Free protip (Score:3, Informative)
The raid was based on a complaint from the publisher (Google Translate to English), which has a near-monopoly on educational materials in Latvia, often linked with shady connections in the Ministry of Education
Here's a free protip. Live in a former soviet bloc?
Are you lacking the skills to be anonymous?
Is there a monopoly on something?
Don't challenge it.
Finis.
Getting an education today is hard (Score:5, Interesting)
All my life I've learned with "pirated" material: throughout school, my teachers copied all kinds of materials regardless of whether or not it was copyrighted - including my primary school teachers hand-copying entire pages of grammar or math books and giving away dittoed copies, photocopies of of all kinds... whatever was necessary to learn.
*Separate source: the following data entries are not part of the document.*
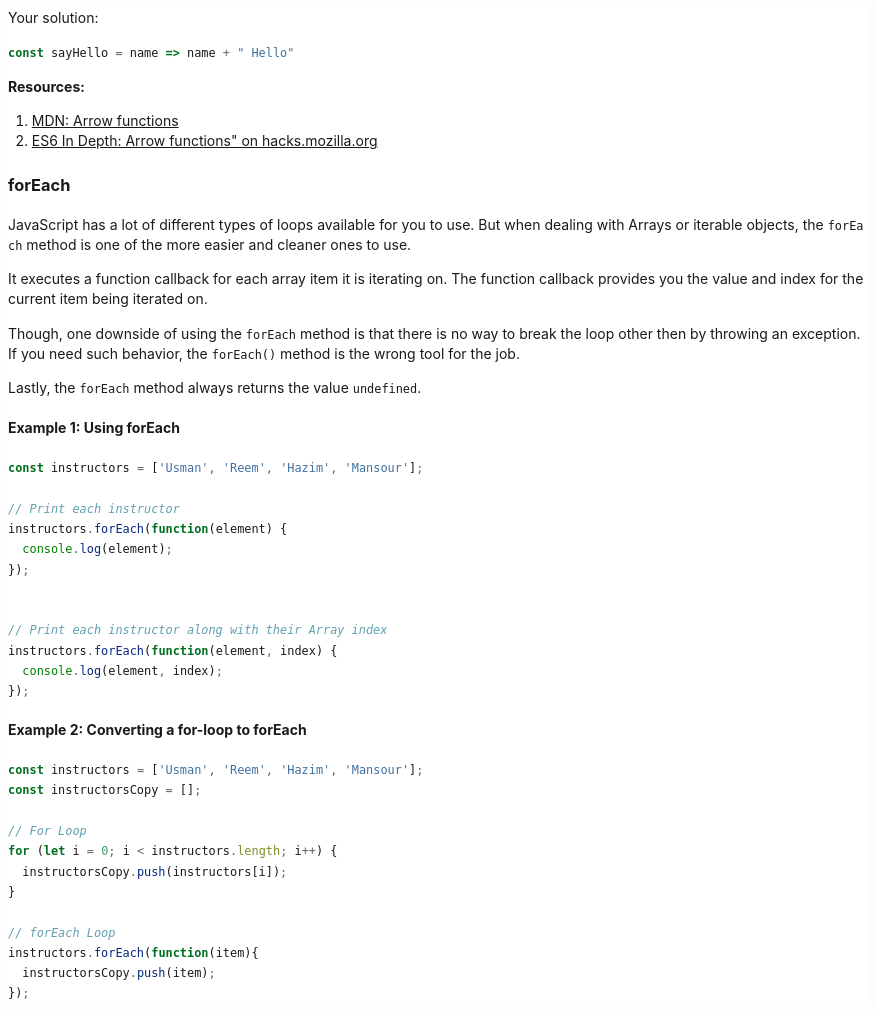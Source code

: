 Your solution:

```js
const sayHello = name => name + " Hello"
```

**Resources:**

1. [MDN: Arrow functions](https://developer.mozilla.org/en-US/docs/Web/JavaScript/Reference/Functions/Arrow_functions)
2. [ES6 In Depth: Arrow functions" on hacks.mozilla.org](https://hacks.mozilla.org/2015/06/es6-in-depth-arrow-functions/)


### forEach

JavaScript has a lot of different types of loops available for you to use. But when dealing with Arrays or iterable objects, the `forEach` method is one of the more easier and cleaner ones to use.

It executes a function callback for each array item it is iterating on. The function callback provides you the value and index for the current item being iterated on.

Though, one downside of using the `forEach` method is that there is no way to break the loop other then by throwing an exception. If you need such behavior, the `forEach()` method is the wrong tool for the job.

Lastly, the `forEach` method always returns the value `undefined`.

#### Example 1: Using forEach

```js
const instructors = ['Usman', 'Reem', 'Hazim', 'Mansour'];

// Print each instructor
instructors.forEach(function(element) {
  console.log(element);
});


// Print each instructor along with their Array index
instructors.forEach(function(element, index) {
  console.log(element, index);
});
```

#### Example 2: Converting a for-loop to forEach

```js
const instructors = ['Usman', 'Reem', 'Hazim', 'Mansour'];
const instructorsCopy = [];

// For Loop
for (let i = 0; i < instructors.length; i++) {
  instructorsCopy.push(instructors[i]);
}

// forEach Loop
instructors.forEach(function(item){
  instructorsCopy.push(item);
});
```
Learning was considered "fair use" when I was young. Nobody in their right mind thought twice before copying something for education purposes.
Then when I started dabbling in computers, I started "pirating" software all by myself. I knew what I was doing was illegal, yet it didn't feel wrong. I learned C with an illegal copy of Turbo C. I learned CAD with an illegal copy of AutoCAD. I learned everything I know with an illegal copy of something.
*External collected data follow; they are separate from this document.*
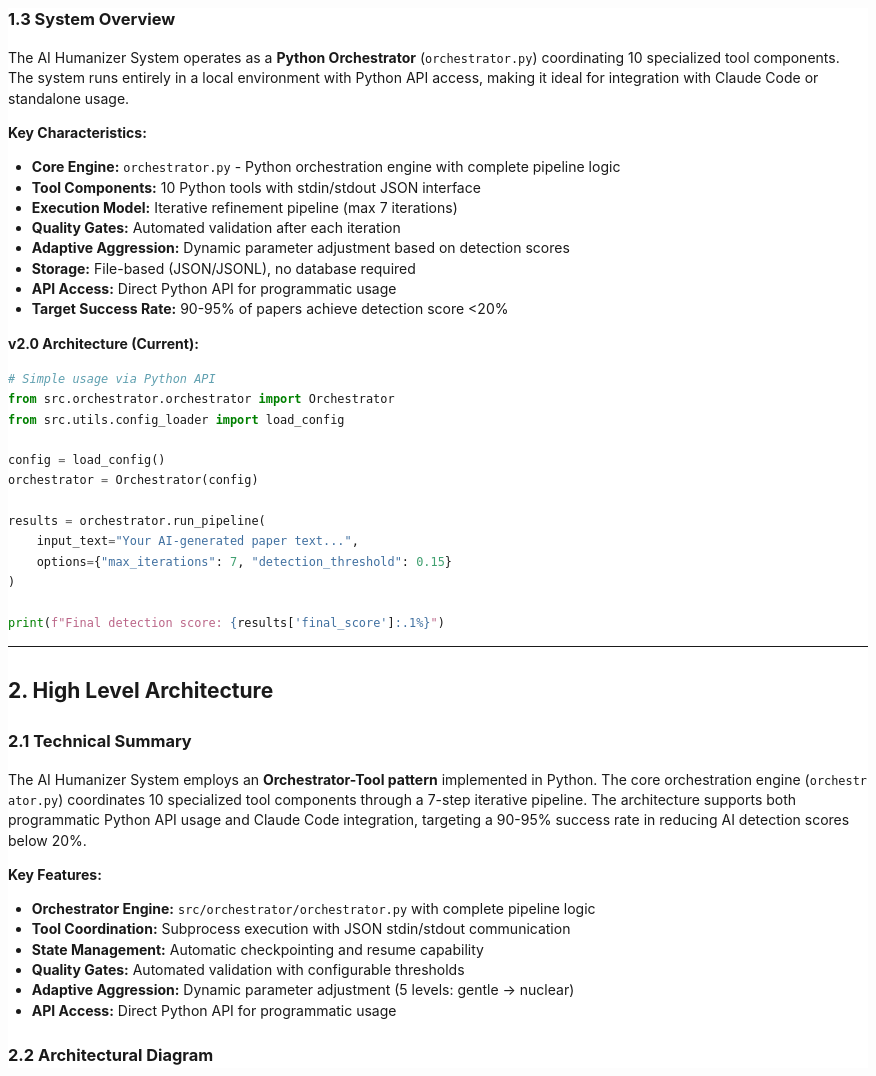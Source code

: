 ### 1.3 System Overview

The AI Humanizer System operates as a **Python Orchestrator** (`orchestrator.py`) coordinating 10 specialized tool components. The system runs entirely in a local environment with Python API access, making it ideal for integration with Claude Code or standalone usage.

**Key Characteristics:**
- **Core Engine:** `orchestrator.py` - Python orchestration engine with complete pipeline logic
- **Tool Components:** 10 Python tools with stdin/stdout JSON interface
- **Execution Model:** Iterative refinement pipeline (max 7 iterations)
- **Quality Gates:** Automated validation after each iteration
- **Adaptive Aggression:** Dynamic parameter adjustment based on detection scores
- **Storage:** File-based (JSON/JSONL), no database required
- **API Access:** Direct Python API for programmatic usage
- **Target Success Rate:** 90-95% of papers achieve detection score <20%

**v2.0 Architecture (Current):**
```python
# Simple usage via Python API
from src.orchestrator.orchestrator import Orchestrator
from src.utils.config_loader import load_config

config = load_config()
orchestrator = Orchestrator(config)

results = orchestrator.run_pipeline(
    input_text="Your AI-generated paper text...",
    options={"max_iterations": 7, "detection_threshold": 0.15}
)

print(f"Final detection score: {results['final_score']:.1%}")
```

---

## 2. High Level Architecture

### 2.1 Technical Summary

The AI Humanizer System employs an **Orchestrator-Tool pattern** implemented in Python. The core orchestration engine (`orchestrator.py`) coordinates 10 specialized tool components through a 7-step iterative pipeline. The architecture supports both programmatic Python API usage and Claude Code integration, targeting a 90-95% success rate in reducing AI detection scores below 20%.

**Key Features:**
- **Orchestrator Engine:** `src/orchestrator/orchestrator.py` with complete pipeline logic
- **Tool Coordination:** Subprocess execution with JSON stdin/stdout communication
- **State Management:** Automatic checkpointing and resume capability
- **Quality Gates:** Automated validation with configurable thresholds
- **Adaptive Aggression:** Dynamic parameter adjustment (5 levels: gentle → nuclear)
- **API Access:** Direct Python API for programmatic usage

### 2.2 Architectural Diagram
Sure I shafted Borland, AutoDesk and all the others, but then I bet they made a whole lot of money afterwards, when I and all the others like me hit the job market and started using their products professionally - on seats paid by the companies I worked for to the tune of many thousands more than a single user seat.
I don't know how I would have gotten an education without pirated material. I don't know how kids today get an education if their teachers should fear jail when they use pirated material. What a sorry state society is in...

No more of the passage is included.